Stored items —
━━━━━━
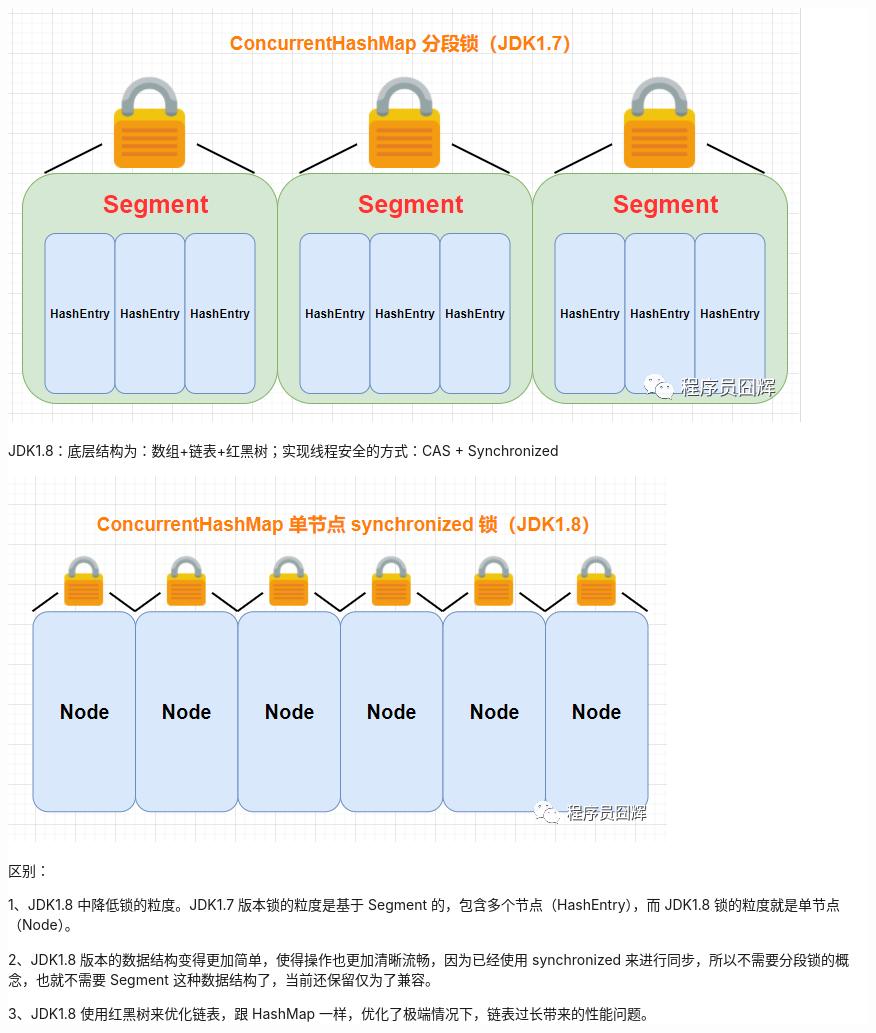 ![](java_basic_imgs\4d500238dcce0acb37ea591792e11d81.png)

JDK1.8：底层结构为：数组+链表+红黑树；实现线程安全的方式：CAS + Synchronized

![](java_basic_imgs\85ef04998510aa9e1b34329c03d8d958.png)

区别：

1、JDK1.8 中降低锁的粒度。JDK1.7 版本锁的粒度是基于 Segment 的，包含多个节点（HashEntry），而 JDK1.8 锁的粒度就是单节点（Node）。

2、JDK1.8 版本的数据结构变得更加简单，使得操作也更加清晰流畅，因为已经使用 synchronized 来进行同步，所以不需要分段锁的概念，也就不需要 Segment 这种数据结构了，当前还保留仅为了兼容。

3、JDK1.8 使用红黑树来优化链表，跟 HashMap 一样，优化了极端情况下，链表过长带来的性能问题。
━━━━━━
Instructions for the task — All entries above must be repeated exactly; pictures are to be left out.

Solved exercise —
 ![](java_basic_imgs\4d500238dcce0acb37ea591792e11d81.png)

JDK1.8：底层结构为：数组+链表+红黑树；实现线程安全的方式：CAS + Synchronized

![](java_basic_imgs\85ef04998510aa9e1b34329c03d8d958.png)

区别：

1、JDK1.8 中降低锁的粒度。JDK1.7 版本锁的粒度是基于 Segment 的，包含多个节点（HashEntry），而 JDK1.8 锁的粒度就是单节点（Node）。

2、JDK1.8 版本的数据结构变得更加简单，使得操作也更加清晰流畅，因为已经使用 synchronized 来进行同步，所以不需要分段锁的概念，也就不需要 Segment 这种数据结构了，当前还保留仅为了兼容。

3、JDK1.8 使用红黑树来优化链表，跟 HashMap 一样，优化了极端情况下，链表过长带来的性能问题。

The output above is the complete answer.